I am trying to perform to classify effectiveness of a treatment. Each of the id should contain 4 timeframes.
Dataframe
id | timeframe | distance |
---|---|---|
1 | 1 | 1.1 |
1 | 2 | 1.1 |
1 | 3 | 1.2 |
1 | 4 | 1.1 |
2 | 1 | 1.1 |
2 | 2 | 1.1 |
2 | 4 | 1.1 |
The question is for example id 2 timeframe #3 is missing.

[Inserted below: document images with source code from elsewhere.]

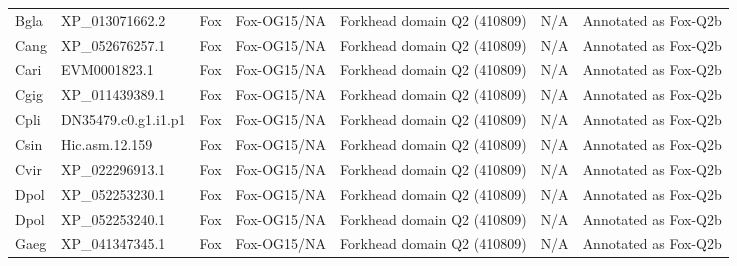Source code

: \documentclass[../main.tex]{subfiles}
\begin{document}
\begin{landscape}
\begin{longtable}{lllllll}
		Bgla           & XP\_013071662.2       & Fox            & Fox-OG15/NA         & Forkhead domain Q2 (410809)                 & N/A                                                                    & Annotated as Fox-Q2b \\
		Cang           & XP\_052676257.1       & Fox            & Fox-OG15/NA         & Forkhead domain Q2 (410809)                 & N/A                                                                    & Annotated as Fox-Q2b \\
		Cari           & EVM0001823.1          & Fox            & Fox-OG15/NA         & Forkhead domain Q2 (410809)                 & N/A                                                                    & Annotated as Fox-Q2b \\
		Cgig           & XP\_011439389.1       & Fox            & Fox-OG15/NA         & Forkhead domain Q2 (410809)                 & N/A                                                                    & Annotated as Fox-Q2b \\
		Cpli           & DN35479.c0.g1.i1.p1   & Fox            & Fox-OG15/NA         & Forkhead domain Q2 (410809)                 & N/A                                                                    & Annotated as Fox-Q2b \\
		Csin           & Hic.asm.12.159        & Fox            & Fox-OG15/NA         & Forkhead domain Q2 (410809)                 & N/A                                                                    & Annotated as Fox-Q2b \\
		Cvir           & XP\_022296913.1       & Fox            & Fox-OG15/NA         & Forkhead domain Q2 (410809)                 & N/A                                                                    & Annotated as Fox-Q2b \\
		Dpol           & XP\_052253230.1       & Fox            & Fox-OG15/NA         & Forkhead domain Q2 (410809)                 & N/A                                                                    & Annotated as Fox-Q2b \\
		Dpol           & XP\_052253240.1       & Fox            & Fox-OG15/NA         & Forkhead domain Q2 (410809)                 & N/A                                                                    & Annotated as Fox-Q2b \\
		Gaeg           & XP\_041347345.1       & Fox            & Fox-OG15/NA         & Forkhead domain Q2 (410809)                 & N/A                                                                    & Annotated as Fox-Q2b \\

\end{longtable}
\end{landscape}
\end{document}
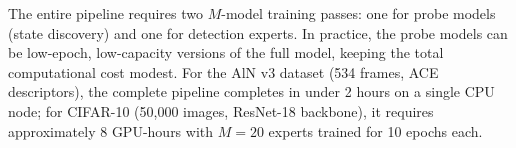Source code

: The entire pipeline requires two $M$-model training passes: one for probe models (state discovery) and one for detection experts. In practice, the probe models can be low-epoch, low-capacity versions of the full model, keeping the total computational cost modest. For the AlN v3 dataset (534 frames, ACE descriptors), the complete pipeline completes in under 2 hours on a single CPU node; for CIFAR-10 (50,000 images, ResNet-18 backbone), it requires approximately 8 GPU-hours with $M = 20$ experts trained for 10 epochs each.

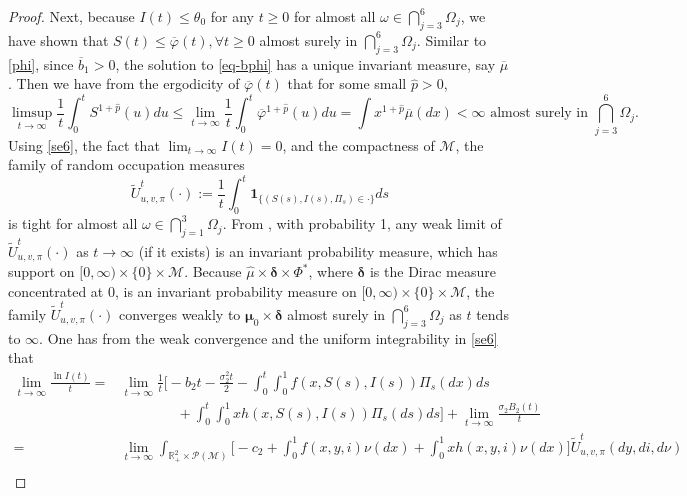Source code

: \documentclass[12pt]{amsart}
\newcommand{\red}[1]{{\leavevmode\color{red}#1}}
\theoremstyle{remark}
\numberwithin{equation}{section}
\newcommand{\M}{\mathcal{M}}
\newcommand{\R}{\mathbb{R}}
\numberwithin{equation}{section}
\newcommand{\wdt}{\widetilde}
\newcommand{\1}{\boldsymbol{1}}
\newcommand{\bmu}{\boldsymbol{\mu}}
\newcommand{\bdelta}{\boldsymbol{\delta}}
\def\bar{\overline}
\def\hat{\widehat}
\begin{document}
\begin{proof}
Next, because $I(t)\leq \theta_0$ for any $t\geq 0$ for almost all $\omega	\in\bigcap_{j=3}^6\Omega_j$, we have shown that $S(t)\leq \bar\varphi(t), \forall t\geq 0$ almost surely in $\bigcap_{j=3}^6\Omega_j$.
Similar to \eqref{phi}, since $\bar b_1>0$,
the solution to \eqref{eq-bphi} has a unique invariant measure, say $\bar\mu$.
Then we have from the ergodicity of $\bar \varphi(t)$ that for some small $\hat p>0$,
\begin{equation}\label{se6}
\limsup_{t\to\infty}\frac1t\int_0^t S^{1+\hat p}(u)du\leq \lim_{t\to\infty}\frac1t\int_0^t \bar\varphi^{1+\hat p}(u)du=\int x^{1+\hat p}\bar\mu(dx)<\infty \text{ almost surely in }\bigcap_{j=3}^6\Omega_j.
\end{equation} 	
Using \eqref{se6}, the fact that $\lim_{t\to\infty} I(t)=0$, and the compactness of $\M$,
the family of random occupation measures
$$\wdt U^t_{u,v,\pi}(\cdot):=\frac 1t\int_0^t \1_{\{(S(s),I(s),\Pi_s)\in \cdot\}}ds$$ is tight for almost all $\omega\in\bigcap_{j=1}^3\Omega_j$.
From \cite[Lemma 5.6]{HN18},
with probability 1, any weak limit of $\wdt U^t_{u,v,\pi}(\cdot)$ as $t\to\infty$ (if it exists)
is an invariant probability measure,
which has support on $[0,\infty)\times\{0\}\times\M.$	
Because $\hat\mu\times\bdelta\times\Phi^*$, where $\bdelta$ is the Dirac measure concentrated at $0$, is an
invariant probability measure on $[0,\infty)\times\{0\}\times\M$, the family
$\wdt U^t_{u,v,\pi}(\cdot)$ converges weakly to $\bmu_0\times\bdelta$ almost surely in $ \bigcap_{j=3}^6\Omega_j$ as $t$ tends to $ \infty$.
One has from the weak
convergence
and the uniform integrability
in
\eqref{se6} that
$$
\begin{aligned}
\lim_{t\to\infty}\frac{\ln I(t)}t=&\lim_{t\to\infty}\frac1t\bigg[
-b_2t-\frac{\sigma_2^2t}2-\int_0^t\int_0^1f(x,S(s),I(s))\Pi_s(dx)ds \\
&\qquad\qquad +\int_0^t\int_0^1xh(x,S(s),I(s))\Pi_s(ds)ds\bigg]+\lim_{t\to\infty}\frac{\sigma_2B_2(t)}t\\
=&\lim_{t\to\infty}\!\int_{\R^2_+\times\mathcal P(\M)}\!\!\Big[\!-c_2 +\int_0^1f(x,y,i)\nu(dx)+\int_0^1 xh(x,y,i)\nu(dx)\!\Big]\wdt U^t_{u,v,\pi}(dy,di,d\nu)\\

\end{aligned}$$
\end{proof}
\end{document}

How to create a new row added in the missing timeframe with the average distance value for all the rows with such issue?
I am getting the 'not all time is the same length' when running - Longitudinal clustering using "longitudinal k-means (KML)"

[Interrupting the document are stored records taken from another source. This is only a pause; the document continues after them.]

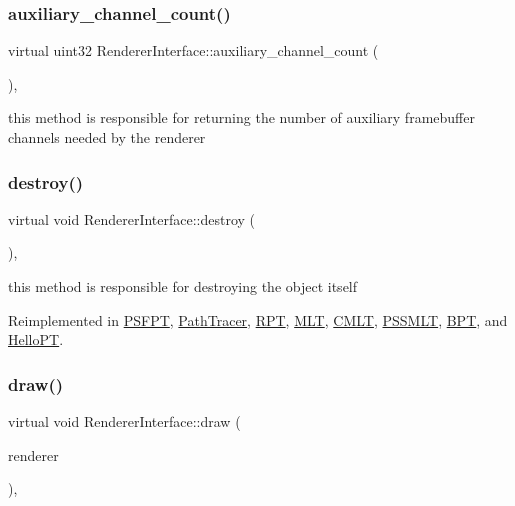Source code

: \subsubsection{\texorpdfstring{auxiliary\+\_\+channel\+\_\+count()}{auxiliary\_channel\_count()}}
{\footnotesize\ttfamily virtual uint32 Renderer\+Interface\+::auxiliary\+\_\+channel\+\_\+count (\begin{DoxyParamCaption}{ }\end{DoxyParamCaption})\hspace{0.3cm}{\ttfamily [inline]}, {\ttfamily [virtual]}}

this method is responsible for returning the number of auxiliary framebuffer channels needed by the renderer \mbox{\label{struct_renderer_interface_a7469218aafa029a3e22bac2c00dca9f5}} 
\subsubsection{\texorpdfstring{destroy()}{destroy()}}
{\footnotesize\ttfamily virtual void Renderer\+Interface\+::destroy (\begin{DoxyParamCaption}{ }\end{DoxyParamCaption})\hspace{0.3cm}{\ttfamily [inline]}, {\ttfamily [virtual]}}

this method is responsible for destroying the object itself 

Reimplemented in \hyperlink{struct_p_s_f_p_t_ad22588eeea40701d2af23513262a08bd}{P\+S\+F\+PT}, \hyperlink{struct_path_tracer_a3c4e7e9eb10e92c6a6d5cc94bbf93ee7}{Path\+Tracer}, \hyperlink{struct_r_p_t_a201a475612d2fa357ff9fa6d75ad5dfe}{R\+PT}, \hyperlink{struct_m_l_t_adb75fd53b62131575a9f739953eeac67}{M\+LT}, \hyperlink{struct_c_m_l_t_aa8558dad2db5508be7aa028f69af7308}{C\+M\+LT}, \hyperlink{struct_p_s_s_m_l_t_a3dea533efa6d4ffd79e336131e83ba34}{P\+S\+S\+M\+LT}, \hyperlink{struct_b_p_t_aef80ec5312cbbf38e5dc9e6c37058825}{B\+PT}, and \hyperlink{struct_hello_p_t_ac81e09dcfb28dffc85aa6c4df06a4426}{Hello\+PT}.

\mbox{\label{struct_renderer_interface_a44e91217896e95a3fd46b26eef51a6da}} 
\subsubsection{\texorpdfstring{draw()}{draw()}}
{\footnotesize\ttfamily virtual void Renderer\+Interface\+::draw (\begin{DoxyParamCaption}\item[{\hyperlink{struct_rendering_context}{Rendering\+Context} \&}]{renderer }\end{DoxyParamCaption})\hspace{0.3cm}{\ttfamily [inline]}, {\ttfamily [virtual]}}


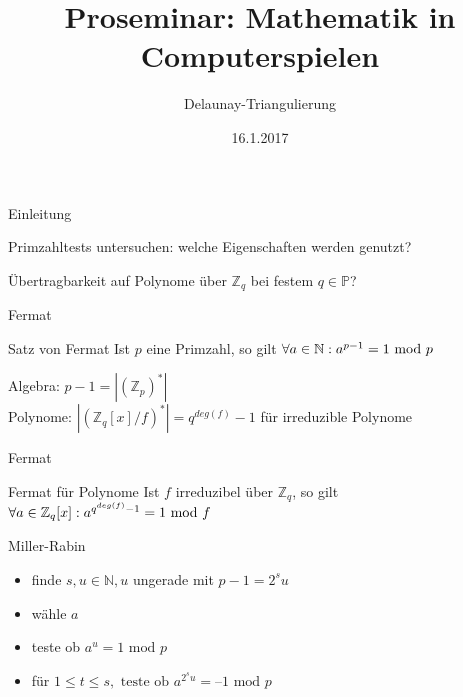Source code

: \documentclass[german,10pt,xcolor=colortbl,compress]{beamer}%
\title{Proseminar: Mathematik in Computerspielen}
\subtitle{Delaunay-Triangulierung}
\date[]{16.1.2017} %
\newcommand{\ZZ}{\mathbb{Z}}
\newcommand{\NN}{\mathbb{N}}
\newcommand{\PP}{\mathbb{P}}
\begin{document}
	\maketitle
	
	
	\begin{frame}{Einleitung}
		
	Primzahltests untersuchen: welche Eigenschaften werden genutzt? \\
	\medskip 
	
	Übertragbarkeit auf Polynome über $\ZZ_q$ bei festem $q \in \PP$?
		
		
		
	\end{frame}
	
	
	\begin{frame}{Fermat}
		
		\begin{block}{Satz von Fermat}
			Ist $p$ eine Primzahl, so gilt $  \forall a \in \NN :  
		\newline	a^{p-1} = 1 \text{ mod } p $
			
			
		\end{block}
		\medskip
		Algebra: $p-1 = |(\ZZ_p)^*|$ \\
		\medskip
		Polynome: $ |(\ZZ_q[x]/f)^*| =q^{deg(f)}-1 $ für irreduzible Polynome
		
		
	
	\end{frame}
	
	\begin{frame}{Fermat}
		\begin{block}{Fermat für Polynome}
			Ist $f$ irreduzibel über $\ZZ_q$, so gilt $  \forall a \in \ZZ_q[x] :
			 \newline a^{q^{deg(f)}-1} = 1 \text{ mod } f$
		\end{block}
	\end{frame}
	
	\begin{frame}{Miller-Rabin}
		
		\begin{itemize}
			\item finde $s,u \in \NN,u $ ungerade mit $p-1=2^su $
			\item wähle $a$ 
			\item teste ob $a^u = 1 \text{ mod } p$
			\item für $1\leq t\leq s, \text{ teste ob } a^{2^s u} = \text{--}1 \text{ mod } p$
			
		\end{itemize}
		
		
	\end{frame}
\end{document}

CodePudding user response:
We can use complete
to create the missing combination and then replace the NA
with the mean
library(dplyr)
library(tidyr)
df1 %>%
mutate(rn = row_number()) %>%
complete(id, timeframe) %>%
mutate(distance = replace(distance, is.na(distance) & is.na(rn),
mean(distance, na.rm = TRUE)))
If the mean
should be calculated within each 'id', then do a group_by
before the mutate
df1 %>%
mutate(rn = row_number()) %>%
complete(id, timeframe) %>%
group_by(id) %>%
mutate(distance = replace(distance, is.na(distance) & is.na(rn),
mean(distance, na.rm = TRUE))) %>%
ungroup